Adaptive Neural State Estimation of Markov Jump Systems Under Scheduling Protocols and Probabilistic Deception Attacks
研究了通信调度协议和欺骗攻击下马尔可夫跳变系统的神经网络状态估计问题,提出了自适应神经状态估计器,并推导了保证估计误差有界的充分条件。
The neural-network (NN)-based state estimation issue of Markov jump systems (MJSs) subject to communication protocols and deception attacks is addressed in this article. For relieving communication burden and preventing possible data collisions, two types of scheduling protocols, namely: 1) the Round-Robin (RR) protocol and 2) weighted try-once-discard (WTOD) protocol, are applied, respectively, to coordinate the transmission sequence.
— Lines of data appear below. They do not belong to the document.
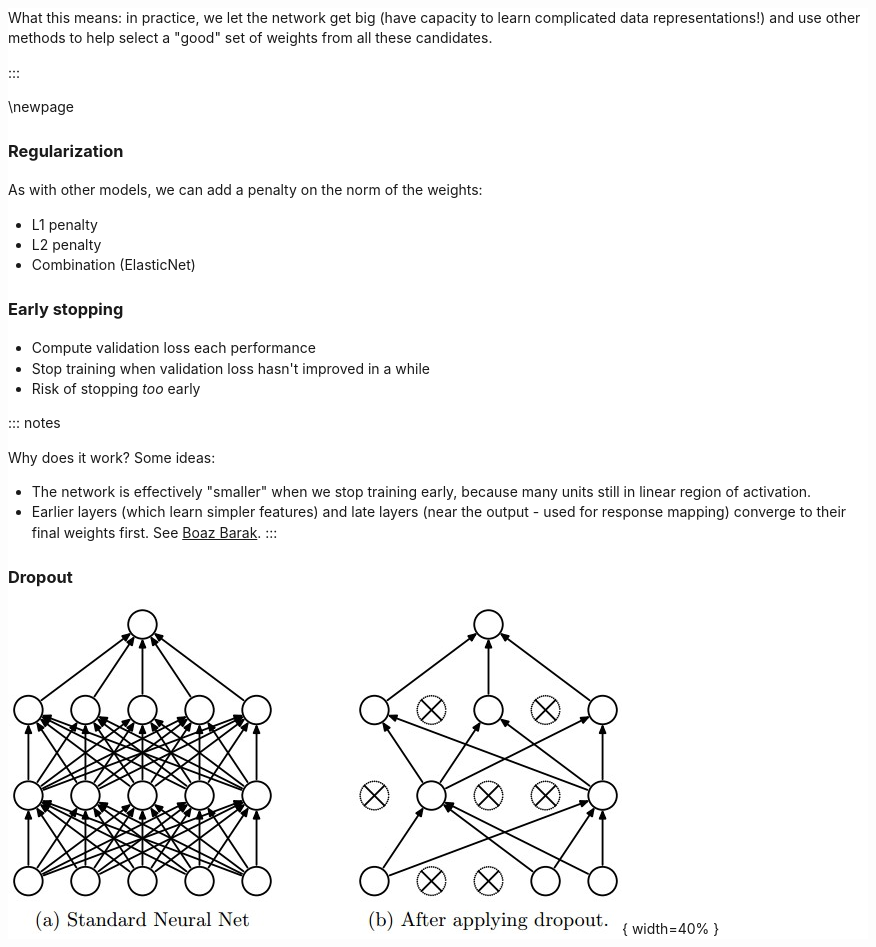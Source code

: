 
What this means: in practice, we let the network get big (have capacity to learn complicated data representations!) and use other methods to help select a "good" set of weights from all these candidates.

:::

\newpage

### Regularization

As with other models, we can add a penalty on the norm of the weights:

* L1 penalty
* L2 penalty
* Combination (ElasticNet)

### Early stopping 

* Compute validation loss each performance
* Stop training when validation loss hasn't improved in a while
* Risk of stopping *too* early

::: notes

Why does it work? Some ideas:

* The network is effectively "smaller" when we stop training early, because many units still in linear region of activation.
* Earlier layers (which learn simpler features) and late layers (near the output - used for response mapping) converge to their final weights first. See [Boaz Barak](https://windowsontheory.org/2021/02/17/what-do-deep-networks-learn-and-when-do-they-learn-it/).
:::





### Dropout 

![Dropout networks.](../images/8-dropout.jpeg){ width=40% }
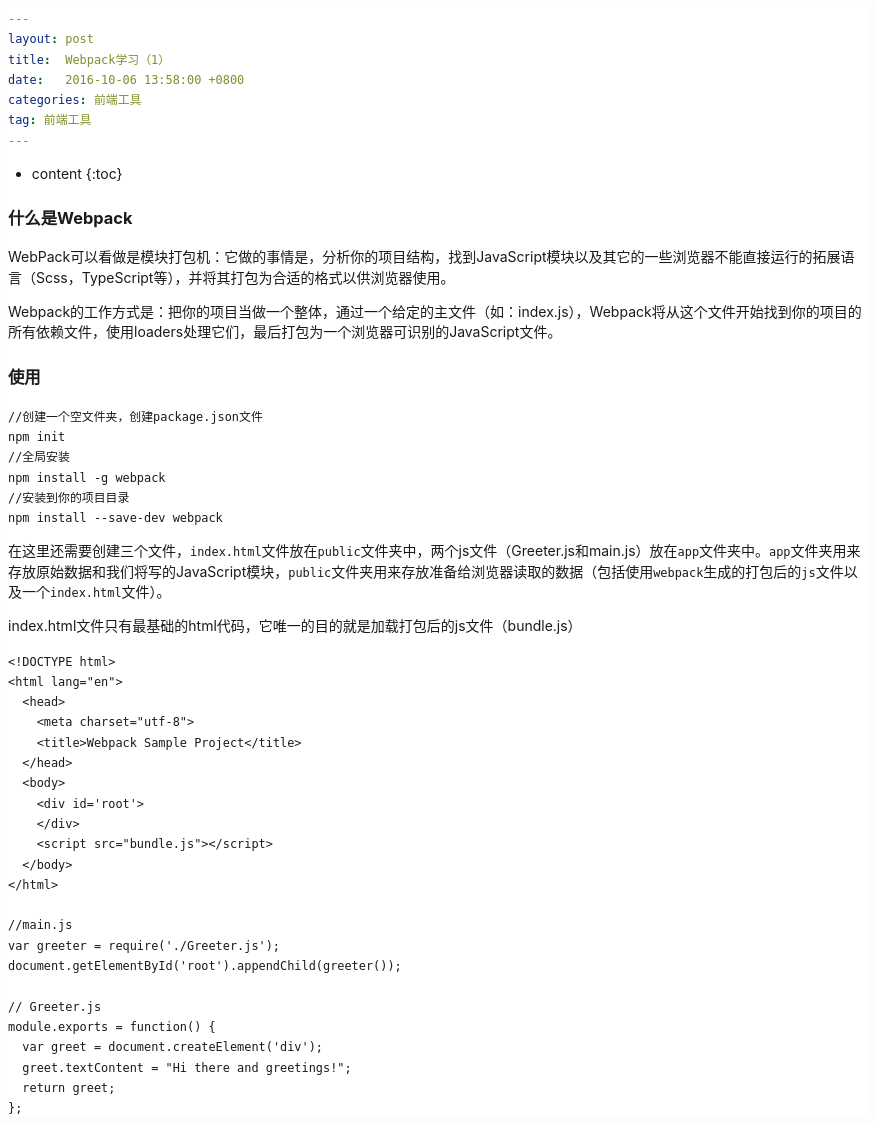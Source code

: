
 ```yaml
---
layout: post
title:  Webpack学习（1）
date:   2016-10-06 13:58:00 +0800
categories: 前端工具
tag: 前端工具
---
```


* content
{:toc}

### 什么是Webpack

WebPack可以看做是模块打包机：它做的事情是，分析你的项目结构，找到JavaScript模块以及其它的一些浏览器不能直接运行的拓展语言（Scss，TypeScript等），并将其打包为合适的格式以供浏览器使用。

Webpack的工作方式是：把你的项目当做一个整体，通过一个给定的主文件（如：index.js），Webpack将从这个文件开始找到你的项目的所有依赖文件，使用loaders处理它们，最后打包为一个浏览器可识别的JavaScript文件。

### 使用

```
//创建一个空文件夹，创建package.json文件
npm init
//全局安装
npm install -g webpack
//安装到你的项目目录
npm install --save-dev webpack
```

在这里还需要创建三个文件，`index.html`文件放在`public`文件夹中，两个js文件（Greeter.js和main.js）放在`app`文件夹中。`app`文件夹用来存放原始数据和我们将写的JavaScript模块，`public`文件夹用来存放准备给浏览器读取的数据（包括使用`webpack`生成的打包后的`js`文件以及一个`index.html`文件）。

index.html文件只有最基础的html代码，它唯一的目的就是加载打包后的js文件（bundle.js）

```
<!DOCTYPE html>
<html lang="en">
  <head>
    <meta charset="utf-8">
    <title>Webpack Sample Project</title>
  </head>
  <body>
    <div id='root'>
    </div>
    <script src="bundle.js"></script>
  </body>
</html>

//main.js 
var greeter = require('./Greeter.js');
document.getElementById('root').appendChild(greeter());

// Greeter.js
module.exports = function() {
  var greet = document.createElement('div');
  greet.textContent = "Hi there and greetings!";
  return greet;
};
```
In addition, considering that the communication channel may suffer from mode-dependent probabilistic deception attacks, a hidden Markov-like model is proposed to characterize the relationship between the malicious signal and system mode. Then, a novel adaptive neural state estimator is presented to reconstruct the system states. By taking the influence of deception attacks into performance analysis, sufficient conditions under two different scheduling protocols are derived, respectively, so as to ensure the ultimately boundedness of the estimate error. In the end, simulation results testify the correctness of the adaptive neural estimator design method proposed in this article.